Kafka Integration

Fiddler Kafka connector is a service that connects to a Kafka topic containing production events for a model, and publishes the events to Fiddler.

Pre-requisites

We assume that the user has an account with Fiddler, has already created a project, uploaded a dataset and onboarded a model. We will need the url_id, org_id, project_id and model_id to configure the Kafka connector.

Installation

The Kafka connector runs on Kubernetes within the customer’s environment. It is packaged as a Helm chart.
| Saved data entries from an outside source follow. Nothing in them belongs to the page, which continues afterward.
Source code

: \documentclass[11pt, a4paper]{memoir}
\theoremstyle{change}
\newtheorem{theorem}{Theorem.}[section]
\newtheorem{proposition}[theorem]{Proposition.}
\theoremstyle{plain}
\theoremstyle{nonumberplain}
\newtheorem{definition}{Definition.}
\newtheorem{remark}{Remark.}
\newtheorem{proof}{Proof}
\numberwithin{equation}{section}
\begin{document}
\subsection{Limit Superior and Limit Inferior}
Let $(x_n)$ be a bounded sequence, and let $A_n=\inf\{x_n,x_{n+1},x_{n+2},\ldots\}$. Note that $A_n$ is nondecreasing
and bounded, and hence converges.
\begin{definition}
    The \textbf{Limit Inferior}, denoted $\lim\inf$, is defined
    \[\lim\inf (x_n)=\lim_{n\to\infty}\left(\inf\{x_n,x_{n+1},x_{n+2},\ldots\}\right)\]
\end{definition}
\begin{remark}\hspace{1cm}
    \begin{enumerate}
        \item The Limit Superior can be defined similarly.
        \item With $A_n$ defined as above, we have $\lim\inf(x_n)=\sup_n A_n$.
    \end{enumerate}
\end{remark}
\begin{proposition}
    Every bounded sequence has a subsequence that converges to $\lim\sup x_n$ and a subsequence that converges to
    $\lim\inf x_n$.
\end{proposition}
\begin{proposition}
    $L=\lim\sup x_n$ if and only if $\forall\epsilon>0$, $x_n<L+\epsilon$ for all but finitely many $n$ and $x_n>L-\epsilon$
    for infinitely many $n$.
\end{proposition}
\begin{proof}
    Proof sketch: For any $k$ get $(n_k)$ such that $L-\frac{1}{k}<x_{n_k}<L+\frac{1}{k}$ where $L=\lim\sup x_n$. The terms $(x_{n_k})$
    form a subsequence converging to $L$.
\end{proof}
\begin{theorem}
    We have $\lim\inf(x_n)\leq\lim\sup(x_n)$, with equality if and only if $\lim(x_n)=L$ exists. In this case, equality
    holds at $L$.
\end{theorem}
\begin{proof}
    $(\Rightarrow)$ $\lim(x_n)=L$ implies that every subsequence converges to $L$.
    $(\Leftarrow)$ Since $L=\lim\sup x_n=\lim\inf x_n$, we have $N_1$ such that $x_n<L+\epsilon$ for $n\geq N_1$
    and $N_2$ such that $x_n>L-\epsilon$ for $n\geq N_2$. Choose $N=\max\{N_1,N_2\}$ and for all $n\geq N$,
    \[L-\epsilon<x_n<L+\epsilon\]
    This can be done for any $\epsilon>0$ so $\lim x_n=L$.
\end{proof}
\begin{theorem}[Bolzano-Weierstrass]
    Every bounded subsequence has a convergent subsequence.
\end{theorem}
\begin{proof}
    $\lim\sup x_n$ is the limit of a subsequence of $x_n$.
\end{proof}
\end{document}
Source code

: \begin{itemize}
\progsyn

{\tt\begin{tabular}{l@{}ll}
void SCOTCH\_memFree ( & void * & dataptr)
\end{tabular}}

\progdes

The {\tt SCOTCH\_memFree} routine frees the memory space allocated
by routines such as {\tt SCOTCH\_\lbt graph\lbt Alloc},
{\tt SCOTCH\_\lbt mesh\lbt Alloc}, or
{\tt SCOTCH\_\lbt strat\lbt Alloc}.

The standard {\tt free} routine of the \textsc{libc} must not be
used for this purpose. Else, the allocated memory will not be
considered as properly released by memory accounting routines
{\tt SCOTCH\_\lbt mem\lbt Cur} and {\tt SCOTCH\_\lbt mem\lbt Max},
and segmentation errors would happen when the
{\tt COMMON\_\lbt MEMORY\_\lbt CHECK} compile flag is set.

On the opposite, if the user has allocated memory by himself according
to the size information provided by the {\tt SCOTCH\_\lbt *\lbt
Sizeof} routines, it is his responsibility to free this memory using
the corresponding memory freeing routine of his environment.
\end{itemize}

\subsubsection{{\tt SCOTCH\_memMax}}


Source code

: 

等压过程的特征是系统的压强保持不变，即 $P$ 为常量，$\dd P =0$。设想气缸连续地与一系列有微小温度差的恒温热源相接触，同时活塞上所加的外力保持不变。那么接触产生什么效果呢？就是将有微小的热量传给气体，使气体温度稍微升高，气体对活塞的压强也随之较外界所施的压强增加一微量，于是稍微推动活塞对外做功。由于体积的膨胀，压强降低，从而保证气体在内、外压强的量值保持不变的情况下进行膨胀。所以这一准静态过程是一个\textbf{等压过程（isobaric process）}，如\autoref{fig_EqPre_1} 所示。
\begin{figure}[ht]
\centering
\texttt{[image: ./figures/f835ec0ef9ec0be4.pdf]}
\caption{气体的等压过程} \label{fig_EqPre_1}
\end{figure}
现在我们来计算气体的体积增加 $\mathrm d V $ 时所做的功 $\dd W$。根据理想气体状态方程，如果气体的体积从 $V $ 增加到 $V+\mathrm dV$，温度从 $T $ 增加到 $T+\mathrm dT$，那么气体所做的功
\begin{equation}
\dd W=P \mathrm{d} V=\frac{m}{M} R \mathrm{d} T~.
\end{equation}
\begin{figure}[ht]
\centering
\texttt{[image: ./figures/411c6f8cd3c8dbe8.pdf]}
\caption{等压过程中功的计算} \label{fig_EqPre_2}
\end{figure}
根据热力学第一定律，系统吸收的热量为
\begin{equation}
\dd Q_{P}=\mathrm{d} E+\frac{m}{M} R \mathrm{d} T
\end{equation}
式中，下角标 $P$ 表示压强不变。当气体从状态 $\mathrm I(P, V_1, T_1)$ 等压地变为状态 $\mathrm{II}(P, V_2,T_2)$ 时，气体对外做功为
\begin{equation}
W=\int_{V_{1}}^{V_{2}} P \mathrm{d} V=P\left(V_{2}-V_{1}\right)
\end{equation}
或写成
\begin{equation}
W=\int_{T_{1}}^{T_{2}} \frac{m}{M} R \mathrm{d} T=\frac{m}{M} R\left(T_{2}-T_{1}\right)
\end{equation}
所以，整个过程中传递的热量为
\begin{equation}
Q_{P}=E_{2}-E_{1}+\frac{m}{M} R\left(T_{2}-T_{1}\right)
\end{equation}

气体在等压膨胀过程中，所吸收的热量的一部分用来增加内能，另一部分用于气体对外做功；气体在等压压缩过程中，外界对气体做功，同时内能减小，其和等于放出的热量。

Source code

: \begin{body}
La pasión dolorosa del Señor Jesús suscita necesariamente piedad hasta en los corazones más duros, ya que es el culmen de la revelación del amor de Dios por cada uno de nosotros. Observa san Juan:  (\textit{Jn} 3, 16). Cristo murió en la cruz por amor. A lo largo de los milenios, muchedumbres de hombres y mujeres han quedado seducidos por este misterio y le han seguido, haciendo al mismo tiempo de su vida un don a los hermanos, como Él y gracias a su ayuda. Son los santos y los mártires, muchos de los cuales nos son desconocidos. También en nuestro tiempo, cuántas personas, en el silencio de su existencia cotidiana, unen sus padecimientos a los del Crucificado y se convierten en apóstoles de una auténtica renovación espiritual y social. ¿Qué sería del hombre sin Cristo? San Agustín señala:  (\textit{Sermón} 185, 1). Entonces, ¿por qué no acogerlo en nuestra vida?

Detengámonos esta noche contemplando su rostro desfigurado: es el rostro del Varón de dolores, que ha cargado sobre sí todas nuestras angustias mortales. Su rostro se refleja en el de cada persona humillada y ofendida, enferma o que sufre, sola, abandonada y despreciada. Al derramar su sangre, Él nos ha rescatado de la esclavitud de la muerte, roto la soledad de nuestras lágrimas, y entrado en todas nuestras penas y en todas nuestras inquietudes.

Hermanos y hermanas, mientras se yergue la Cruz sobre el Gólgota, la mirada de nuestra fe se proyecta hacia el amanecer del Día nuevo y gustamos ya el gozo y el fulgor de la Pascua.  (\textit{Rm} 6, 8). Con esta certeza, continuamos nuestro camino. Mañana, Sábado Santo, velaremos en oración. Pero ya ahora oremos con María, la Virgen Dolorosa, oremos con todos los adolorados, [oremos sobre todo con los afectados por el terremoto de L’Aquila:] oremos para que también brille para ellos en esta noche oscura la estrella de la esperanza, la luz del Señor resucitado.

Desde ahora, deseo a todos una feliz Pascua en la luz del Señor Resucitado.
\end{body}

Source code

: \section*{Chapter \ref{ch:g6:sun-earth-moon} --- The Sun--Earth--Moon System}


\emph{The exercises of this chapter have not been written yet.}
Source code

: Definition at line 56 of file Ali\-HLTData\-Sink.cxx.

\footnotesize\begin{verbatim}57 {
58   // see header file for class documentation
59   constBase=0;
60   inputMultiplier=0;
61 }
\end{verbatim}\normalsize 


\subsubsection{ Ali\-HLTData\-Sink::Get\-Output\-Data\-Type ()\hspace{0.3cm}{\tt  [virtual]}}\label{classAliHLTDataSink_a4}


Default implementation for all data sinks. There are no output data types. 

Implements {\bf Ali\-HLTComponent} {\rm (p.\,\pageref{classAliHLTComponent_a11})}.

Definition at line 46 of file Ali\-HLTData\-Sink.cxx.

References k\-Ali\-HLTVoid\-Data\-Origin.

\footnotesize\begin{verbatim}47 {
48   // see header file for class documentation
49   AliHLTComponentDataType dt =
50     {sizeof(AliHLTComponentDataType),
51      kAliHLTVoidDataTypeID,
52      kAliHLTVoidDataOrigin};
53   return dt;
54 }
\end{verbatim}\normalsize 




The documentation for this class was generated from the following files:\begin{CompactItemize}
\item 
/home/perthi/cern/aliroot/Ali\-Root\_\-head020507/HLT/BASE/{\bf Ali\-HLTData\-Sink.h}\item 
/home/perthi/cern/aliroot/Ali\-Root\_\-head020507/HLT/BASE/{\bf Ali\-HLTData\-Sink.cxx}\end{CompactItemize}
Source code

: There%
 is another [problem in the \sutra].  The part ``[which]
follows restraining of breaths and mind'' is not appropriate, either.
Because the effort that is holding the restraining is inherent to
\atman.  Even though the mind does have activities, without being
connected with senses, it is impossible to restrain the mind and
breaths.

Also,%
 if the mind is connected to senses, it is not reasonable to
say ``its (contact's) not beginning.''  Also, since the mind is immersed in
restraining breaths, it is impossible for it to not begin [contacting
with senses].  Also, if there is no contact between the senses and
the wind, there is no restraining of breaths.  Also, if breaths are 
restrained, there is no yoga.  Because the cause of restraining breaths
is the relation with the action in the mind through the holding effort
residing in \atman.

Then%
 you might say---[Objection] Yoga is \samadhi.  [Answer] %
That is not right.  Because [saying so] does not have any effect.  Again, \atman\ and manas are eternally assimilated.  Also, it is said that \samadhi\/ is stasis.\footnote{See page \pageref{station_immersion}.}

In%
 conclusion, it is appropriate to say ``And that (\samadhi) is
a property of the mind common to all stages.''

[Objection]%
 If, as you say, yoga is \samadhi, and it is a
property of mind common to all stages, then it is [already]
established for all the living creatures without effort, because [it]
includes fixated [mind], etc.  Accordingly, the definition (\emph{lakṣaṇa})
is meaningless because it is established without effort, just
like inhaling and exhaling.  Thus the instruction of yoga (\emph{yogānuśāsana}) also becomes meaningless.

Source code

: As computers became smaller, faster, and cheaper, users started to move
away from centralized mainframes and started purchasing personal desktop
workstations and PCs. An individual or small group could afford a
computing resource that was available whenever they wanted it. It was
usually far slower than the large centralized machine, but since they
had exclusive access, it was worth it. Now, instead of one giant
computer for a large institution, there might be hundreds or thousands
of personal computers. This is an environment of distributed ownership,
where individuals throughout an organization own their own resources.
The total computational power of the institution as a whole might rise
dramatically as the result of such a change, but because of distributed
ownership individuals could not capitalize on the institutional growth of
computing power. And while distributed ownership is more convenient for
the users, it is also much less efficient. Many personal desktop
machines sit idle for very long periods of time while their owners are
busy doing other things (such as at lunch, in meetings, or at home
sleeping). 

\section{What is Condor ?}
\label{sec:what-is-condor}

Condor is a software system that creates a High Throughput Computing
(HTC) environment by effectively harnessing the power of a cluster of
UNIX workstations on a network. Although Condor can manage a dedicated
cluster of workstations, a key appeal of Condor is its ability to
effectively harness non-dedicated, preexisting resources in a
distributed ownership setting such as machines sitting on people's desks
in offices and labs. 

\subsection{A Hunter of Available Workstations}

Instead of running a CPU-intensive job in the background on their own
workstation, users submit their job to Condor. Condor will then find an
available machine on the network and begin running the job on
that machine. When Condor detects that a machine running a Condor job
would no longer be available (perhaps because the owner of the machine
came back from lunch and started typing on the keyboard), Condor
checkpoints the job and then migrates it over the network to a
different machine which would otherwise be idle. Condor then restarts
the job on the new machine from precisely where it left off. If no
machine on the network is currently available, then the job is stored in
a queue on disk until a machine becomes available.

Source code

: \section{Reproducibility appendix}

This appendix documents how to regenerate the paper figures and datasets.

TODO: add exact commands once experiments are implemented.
To install:

helm repo add fiddler https://helm.fiddler.ai/stable/

helm repo update

kubectl -n kafka create secret generic fiddler-credentials --from-literal=auth=<API-KEY>

helm install fiddler-kafka fiddler/fiddler-kafka \
    --devel \
    --namespace kafka \
    --set fiddler.url=https://<FIDDLER-URL> \
    --set fiddler.org=<ORG> \
    --set fiddler.project_id=<PROJECT-ID> \
    --set fiddler.model_id=<MODEL-ID> \
    --set fiddler.ts_field=timestamp \
    --set fiddler.ts_format=INFER \
    --set kafka.host=kafka \
    --set kafka.port=9092 \
    --set kafka.topic=<KAFKA-TOPIC> \
    --set kafka.security_protocol=SSL \
    --set kafka.ssl_cafile=cafile \
    --set kafka.ssl_certfile=certfile \
    --set kafka.ssl_keyfile=keyfile \
    --set-string kafka.ssl_check_hostname=False

This creates a deployment that reads events from the Kafka topic and publishes it to the configured model. The deployment can be scaled as needed. However, if the Kafka topic is not partitioned, scaling will not result in any gains.

Limitations

  1. The connector assumes that there is a single dedicated topic containing production events for a given model. Multiple deployments can be created, one for each model, and scaled independently.
  2. The connector assumes that events are published as JSON serialized dictionaries of key-value pairs. Support for other formats can be added on request. As an example, a Kafka message should look like the following:
{
    “feature_1”: 20.7,
    “feature_2”: 45000,
    “feature_3”: true,
    “output_column”: 0.79,
    “target_column”: 1,
    “ts”: 1637344470000,
}